I'll be buying used bits off eBay to keep costs down, I am aware I may get dud parts and am only doing this to keep costs down by paying £20 for CPU etc and it not working is a risk I'll have to take
My current spec'd PC is as follows:
AMD Athlon XP3000+ (Yes its goddamn slow)
1Gb DDR400
Asus A7N8X Mobo
160Gb HDD
Geforce FX5200 256Mb AGP 8x Graphics card.
Now I want to upgrade to an Intel dual core, I am either thinking a Pentium D 820, a Pentium Dual-Core 1.8GHz E2160 or a Core 2 Duo E4400. Now which is the fastest out of those in terms of usability, I'll be using older games. One of which has minimum requirements of a 1.7GHz CPU (its from 2006) and this is where I get confused as the Dual-Core and C2D are only 1.8GHz, will it run these games ok??

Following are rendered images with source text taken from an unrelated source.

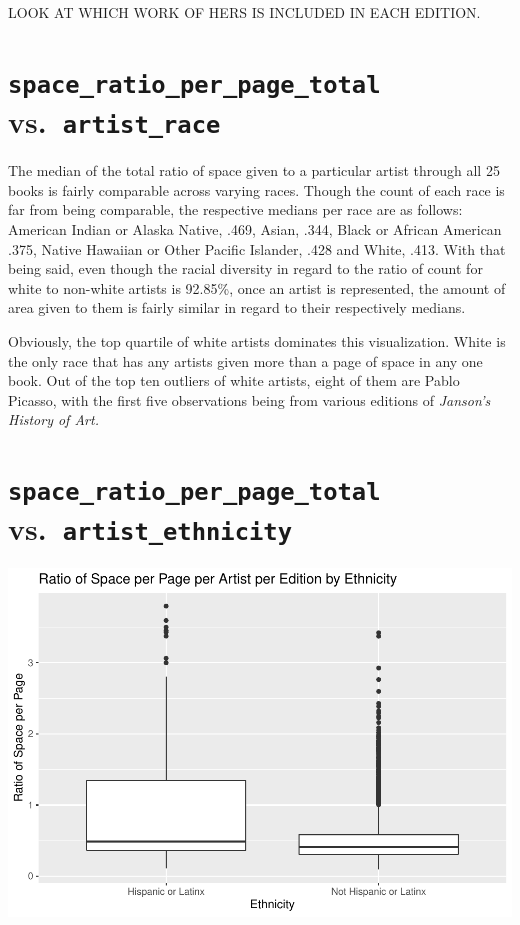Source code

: \documentclass[
  letterpaper,
  DIV=11,
  numbers=noendperiod]{scrreprt}
\begin{document}
LOOK AT WHICH WORK OF HERS IS INCLUDED IN EACH EDITION.

\hypertarget{space_ratio_per_page_total-vs.-artist_race}{%
\section{\texorpdfstring{\texttt{space\_ratio\_per\_page\_total}
vs.~\texttt{artist\_race}}{space\_ratio\_per\_page\_total vs.~artist\_race}}\label{space_ratio_per_page_total-vs.-artist_race}}

The median of the total ratio of space given to a particular artist
through all 25 books is fairly comparable across varying races. Though
the count of each race is far from being comparable, the respective
medians per race are as follows: American Indian or Alaska Native, .469,
Asian, .344, Black or African American .375, Native Hawaiian or Other
Pacific Islander, .428 and White, .413. With that being said, even
though the racial diversity in regard to the ratio of count for white to
non-white artists is 92.85\%, once an artist is represented, the amount
of area given to them is fairly similar in regard to their respectively
medians.

Obviously, the top quartile of white artists dominates this
visualization. White is the only race that has any artists given more
than a page of space in any one book. Out of the top ten outliers of
white artists, eight of them are Pablo Picasso, with the first five
observations being from various editions of \emph{Janson's History of
Art.}

\hypertarget{space_ratio_per_page_total-vs.-artist_ethnicity}{%
\section{\texorpdfstring{\texttt{space\_ratio\_per\_page\_total}
vs.~\texttt{artist\_ethnicity}}{space\_ratio\_per\_page\_total vs.~artist\_ethnicity}}\label{space_ratio_per_page_total-vs.-artist_ethnicity}}

\includegraphics{Chapter1/Chapter1_files/figure-pdf/ethnicityallbooks-1.pdf}
\end{document}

I've already selected a motherboard with is an ASrock 775Dual-VSTA, which allows me to 'upgrade' it in increments as it supports both PCIe and AGP aswell as DDR and DDRII.
In addition I am confused with all these new fangled (well new to me) graphics cards. When I left the PC world the fastest and greatest cards were ATi Radeon 9700/9800 Pros and Geforce FX5950s! Now I am looking at a used PCIe card and don't have a clue which to go for.
My motherboard only supports PCIe 4x so does this limit me in cards? or can I run a 16x card albeit slower?
Like above I am mainly running older games and would like to watch iPlayer in HD, most of which run alright on the FX5200 at lower resolutions/frame rates etc. I want to be able to run them at full speed. So was looking at ATi X700Pros and HD2400s.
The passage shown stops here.